L'auteur de 1984 et de La ferme des animaux propose dans ces 11 articles aux sujets très variés vous l'aurez compris, de réfléchir sur la politique, bien sûr, mais aussi à ce qui fait le sel de la vie, la valeur et le sens que l'on veut bien lui donner. En tant que Français, on pourra dire que sa Défense de la cuisine anglaise n'est que chauvinisme (mais ce serait être quand même être de mauvaise foi... certains fromages anglais sont délicieux (testez le blue shropshire si vous en avez l'occasion)), et que Comment meurent les pauvres ne dépeint qu'un aspect des hôpitaux parisiens aussi horrible fût-il. J'ai d'ailleurs du mal à croire qu'il n'existât pas alors le même type d'établissement au Royaume-Uni. On retrouve cependant dans sa description d'un hôpital pour indigents, certaines pratiques déplorables de nos médecins (considérer les patients comme des cas cliniques et non des êtres humains par exemple). 

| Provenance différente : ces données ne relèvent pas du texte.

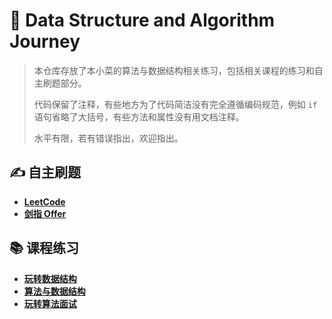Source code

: # 📐 Data Structure and Algorithm Journey

> 本仓库存放了本小菜的算法与数据结构相关练习，包括相关课程的练习和自主刷题部分。
> 
> 代码保留了注释，有些地方为了代码简洁没有完全遵循编码规范，例如 `if` 语句省略了大括号，有些方法和属性没有用文档注释。
> 
> 水平有限，若有错误指出，欢迎指出。

## ✍️ 自主刷题

- [**LeetCode**](Action-in-LeetCode)
- [**剑指 Offer**](Sword-Finger-Offer)

## 📚 课程练习

- [**玩转数据结构**](Play-with-Data-Structures)
- [**算法与数据结构**](Play-with-Algorithms)
- [**玩转算法面试**](Play-with-Algorithm-Interview)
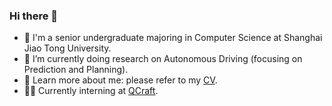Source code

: ### Hi there 👋

- 👷 I'm a senior undergraduate majoring in Computer Science at Shanghai Jiao Tong University.
- 🌱 I’m currently doing research on Autonomous Driving (focusing on Prediction and Planning).
- 💬 Learn more about me: please refer to my [CV](https://github.com/Emiyalzn/emiyalzn/blob/main/LZN_s_CV_en.pdf).
- 🧑‍💻 Currently interning at [QCraft](https://www.qcraft.ai/en).

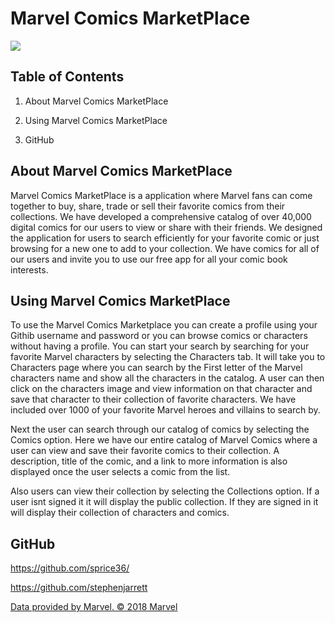# Marvel Comics MarketPlace

 <img src= url(../images/marvelbg2.jpg>

## Table of Contents

1. About Marvel Comics MarketPlace

2. Using Marvel Comics MarketPlace
   
3. GitHub

## About Marvel Comics MarketPlace
<p> Marvel Comics MarketPlace is a application where Marvel fans can come together to buy, share, trade or sell their favorite comics from their collections. We have developed a comprehensive catalog of over 40,000 digital comics for our users to view or share with 
their friends. We designed the application for users to search efficiently for your favorite comic or just browsing for a new one to add to your collection. We have comics for all of our users and invite you
to use our free app for all your comic book interests.
</p>

## Using Marvel Comics MarketPlace
<p>To use the Marvel Comics Marketplace you can create a profile using your Githib username and password or you can browse comics or characters without having a profile. You can start your search by searching for your favorite Marvel characters by selecting the Characters tab. It will take you to Characters page where you can search by the First letter of the Marvel
characters name and show all the characters in the catalog. A user can then click on the characters image and view information on that character and save that character to their collection of favorite characters. We have included over 1000 of your favorite Marvel heroes and villains to search by.
</p>
<p>Next the user can search through our catalog of comics by selecting the Comics option. Here we have our entire catalog of Marvel Comics where a user can view and save their favorite comics to their collection. A description, title of the comic, and a link to more information is also displayed once the user selects a comic from the list. 
</p>
<p>Also users can view their collection by selecting the Collections option. If a user isnt signed it it will display the public collection. If they are signed in it will display their collection of characters and comics.
</p>

## GitHub
  
https://github.com/sprice36/

https://github.com/stephenjarrett



<footer> 
    <a href="https://developer.marvel.com/" target="_blank">Data provided by Marvel. © 2018 Marvel</a>
</footer>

J'ai particulièrement apprécié aussi son article sur l'esprit sportif, écrit suite à la tournée d'une équipe soviétique sur le sol britannique en 1946 - ce n'était pas encore la guerre froide. "Au Moyen Âge on s'y adonnait aussi, et sans doute avec une grande brutalité physique, mais il n'y entrait aucune considération politique et ce n'était pas non plus un terreau des haines collectives. Si vous vouliez alimenter le vaste capital d'hostilité qui existe aujourd'hui dans le monde, rien ne serait plus efficace que d'organiser une série de matchs de football entre Juifs et Arabes, Allemands et Tchèques, Indiens et Britanniques, Russes et Polonais, Italiens et Yougoslaves, avec pour chaque match un public de cent mille spectateurs des deux camps.  Je ne veux pas dire par là, évidemment, que le sport est l'une des sources majeures de rivalités internationales. Le sport à grande échelle n'est lui-même, je pense, qu'un effet parmi d'autres des causes qui ont produit le nationalisme.

Ses Souvenirs de libraire sont aussi intéressants à lire. Il se désole que les classiques (Trollope, Austen ou Thackeray) soient passés de mode, même si Dickens se vend toujours bien, et déplore que les gens n'aiment pas les nouvelles. Il nous parle des lectures féminines ou masculines : "En gros ce qu'on pourrait appeler "le roman moyen" - ni bon ni mauvais, le roman quelconque, genre Galsworthy délayé, qui représente la norme de la production romanesque anglaise - ne semble exister que pour les femmes. Les hommes lisent soit des romans qui peuvent inspirer le respect, soit des romans policiers."  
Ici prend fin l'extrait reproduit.